Hare spotlights several occupants of Annawadi who struggle every day to survive the hardships of life within the slum, mainly by back-breaking work shifting through the piles of Mumbai's rubbish for any material that can be sold on especially plastics or metal. Odd that the west is forever banging the drum for green economies and recycling when in Annawadi it's a way to make money, not to lead a more ethical life!
We follow the lives of several young inhabitants: Sunil Sharma, a bright and resourceful 'picker' who dreams of a better life beyond the billboards - put up in an attempt to hide the slum from the visitors to the airport and hotels - as well as Manju Waghekar, a young girl wrestling with the need to study MRS DALLOWAY at school but wanting to be the first Annawadi college graduate.
We also meet Manju's mother Asha, the hard-hearted woman who is the go-to woman for financial help for the dwellers but who is feared by them too. Another powerful woman in the slum is Zehrunisa who has grown rich off the recycled goods found by the 'pickers', the most successful of whom is her son Abdul.
Zehrunisa and her Muslim family are particularly despised by their crippled neighbour Fatima.
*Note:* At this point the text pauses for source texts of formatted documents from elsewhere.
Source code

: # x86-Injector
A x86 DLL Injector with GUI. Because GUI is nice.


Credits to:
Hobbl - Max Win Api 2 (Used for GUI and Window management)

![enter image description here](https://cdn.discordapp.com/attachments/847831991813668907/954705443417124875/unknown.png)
When they argue fiercely over the shared wall between their shacks, Fatima sets her own house on fire and is badly burned but before she dies, she accuses Zehrunisa's sickly husband, studious daughter and Abdul of having beat her and driven her to do the deed.
Zehrunisa is suddenly faced with the bribe demands of both the corrupt police force and court system and finds the family's much-cherished fortune dwindling to nothing. With all her resourcefulness even she is no match for the real forces that govern the lives of the slum dwellers.
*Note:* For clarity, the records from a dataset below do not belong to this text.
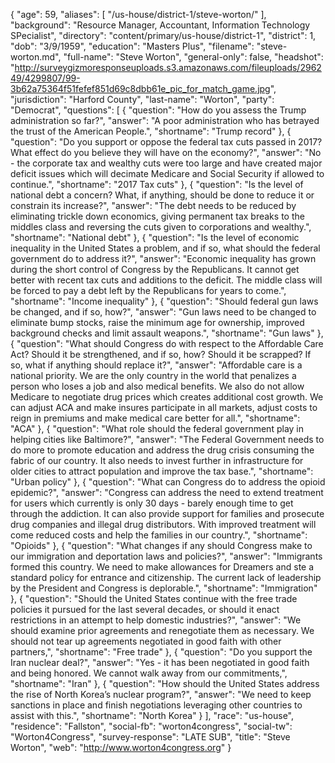 {
  "age": 59,
  "aliases": [
    "/us-house/district-1/steve-worton/"
  ],
  "background": "Resource Manager, Accountant, Information Technology SPecialist",
  "directory": "content/primary/us-house/district-1",
  "district": 1,
  "dob": "3/9/1959",
  "education": "Masters Plus",
  "filename": "steve-worton.md",
  "full-name": "Steve Worton",
  "general-only": false,
  "headshot": "http://surveygizmoresponseuploads.s3.amazonaws.com/fileuploads/296249/4299807/99-3b62a75364f51fefef851d69c8dbb61e_pic_for_match_game.jpg",
  "jurisdiction": "Harford County",
  "last-name": "Worton",
  "party": "Democrat",
  "questions": [
    {
      "question": "How do you assess the Trump administration so far?",
      "answer": "A poor administration who has betrayed the trust of the American People.",
      "shortname": "Trump record"
    },
    {
      "question": "Do you support or oppose the federal tax cuts passed in 2017? What effect do you believe they will have on the economy?",
      "answer": "No - the corporate tax and wealthy cuts were too large and have created major deficit issues which will decimate Medicare and Social Security if allowed to continue.",
      "shortname": "2017 Tax cuts"
    },
    {
      "question": "Is the level of national debt a concern? What, if anything, should be done to reduce it or constrain its increase?",
      "answer": "The debt needs to be reduced by eliminating trickle down economics, giving permanent tax breaks to the middles class and reversing the cuts given to corporations and wealthy.",
      "shortname": "National debt"
    },
    {
      "question": "Is the level of economic inequality in the United States a problem, and if so, what should the federal government do to address it?",
      "answer": "Economic inequality has grown during the short control of Congress by the Republicans.  It cannot get better with recent tax cuts and additions to the deficit.  The middle class will be forced to pay a debt left by the Republicans for years to come.",
      "shortname": "Income inequality"
    },
    {
      "question": "Should federal gun laws be changed, and if so, how?",
      "answer": "Gun laws need to be changed to eliminate bump stocks, raise the minimum age for ownership, improved background checks and limit assault weapons.",
      "shortname": "Gun laws"
    },
    {
      "question": "What should Congress do with respect to the Affordable Care Act? Should it be strengthened, and if so, how? Should it be scrapped? If so, what if anything should replace it?",
      "answer": "Affordable care is a national priority.  We are the only country in the world that penalizes a person who loses a job and also medical benefits.  We also do not allow Medicare to negotiate drug prices which creates additional cost growth.  We can adjust ACA and make insures participate in all markets, adjust costs to reign in premiums and make medical care better for all.",
      "shortname": "ACA"
    },
    {
      "question": "What role should the federal government play in helping cities like Baltimore?",
      "answer": "The Federal Government needs to do more to promote education and address the drug crisis consuming the fabric of our country.  It also needs to invest further in infrastructure for older cities to attract population and improve the tax base.",
      "shortname": "Urban policy"
    },
    {
      "question": "What can Congress do to address the opioid epidemic?",
      "answer": "Congress can address the need to extend treatment for users which currently is only 30 days - barely enough time to get through the addiction.  It can also provide support for families and prosecute drug companies and illegal drug distributors.  With improved treatment will come reduced costs and help the families in our country.",
      "shortname": "Opioids"
    },
    {
      "question": "What changes if any should Congress make to our immigration and deportation laws and policies?",
      "answer": "Immigrants formed this country.  We need to make allowances for Dreamers and ste a standard policy for entrance and citizenship.  The current lack of leadership by the President and Congress is deplorable.",
      "shortname": "Immigration"
    },
    {
      "question": "Should the United States continue with the free trade policies it pursued for the last several decades, or should it enact restrictions in an attempt to help domestic industries?",
      "answer": "We should examine prior agreements and renegotiate them as necessary.  We should not tear up agreements negotiated in good faith with other partners,",
      "shortname": "Free trade"
    },
    {
      "question": "Do you support the Iran nuclear deal?",
      "answer": "Yes - it has been negotiated in good faith and being honored.  We cannot walk away from our commitments,",
      "shortname": "Iran"
    },
    {
      "question": "How should the United States address the rise of North Korea’s nuclear program?",
      "answer": "We need to keep sanctions in place and finish negotiations leveraging other countries to assist with this.",
      "shortname": "North Korea"
    }
  ],
  "race": "us-house",
  "residence": "Fallston",
  "social-fb": "worton4congress",
  "social-tw": "Worton4Congress",
  "survey-response": "LATE SUB",
  "title": "Steve Worton",
  "web": "http://www.worton4congress.org"
}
There were certain longueurs in the play which hopefully will be ironed out when the company have established a rhythm to the scenes, but apart from these and a bit of confusion at the start while sorting out the many characters and their relationships to each other, I enjoyed the play very much. The inhabitants of Annawadi are hardly Hare's usual characters but that it makes it all the more interesting and you can feel his sense of enjoyment in the tense scenes dealing with the police and courts.
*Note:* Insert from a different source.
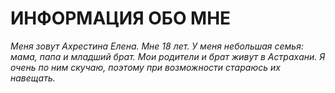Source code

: # ИНФОРМАЦИЯ ОБО МНЕ

*Меня зовут Ахрестина Елена. Мне 18 лет. У меня небольшая семья: мама, папа и младший брат. Мои родители и брат живут в Астрахани. Я очень по ним скучаю, поэтому при возможности стараюсь их навещать.*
It was only when the company took their bow that it occurred to me how many fine roles there are for actresses in the play. David Hare has given us many fine female roles down the years and here it is definitely a case where the women have the upper hand.
Soon-to-be NT Artistic Director Rufus Norris shows his mettle by making the world of the slum a palpable environment and elicits fine performances from all his cast. Very early on, there is a scene of savage violence that seemingly comes out of nowhere, the resultant uneasy atmosphere is well developed by Norris so the audience is never really allowed to relax, he gives us a world where danger and downfall can happen at any moment.
The design team of Katrina Lindsay and Paule Constable combine to suggest the fetid, dusty world of Annawadi very well - there is one coup-de-theatre early on which immediately places you within that world when an avalanche of rubbish is dumped onto the stage - seeing it from the front row of the circle was damn impressive!
The exemplary cast work as a real ensemble and many have a chance to shine in individual roles, none more so than Meera Syal as the slum-Mother Courage Zehrunisa although I suspect Hare has made her a touch more sympathetic in his version of her life. From her imperious bossiness at the start to her later humble approach to life's vicissitudes, Syal made an indelible impression.
Equally impressive performances came from Stephanie Street as the hard-hearted Asha, Anjana Vasan as her more caring daughter Manju, Nathalie Armin as the corrupt court official Poornima Paikrao and Thusitha Jayasundera, excelling as both the pathetic Fatima and the poised but icy Judge Chauhan.
There were also fine performances from Hiran Abeysekera as Sunil, always optimistic in the face of despair, Vincent Ebrahim as Zehrunisa's husband Karam and Shane Zaza as their ambitious son Abdul.
I recommend the play highly, it plays until April of next year in repertory and will also be shown live in cinemas in March as part of NT Live.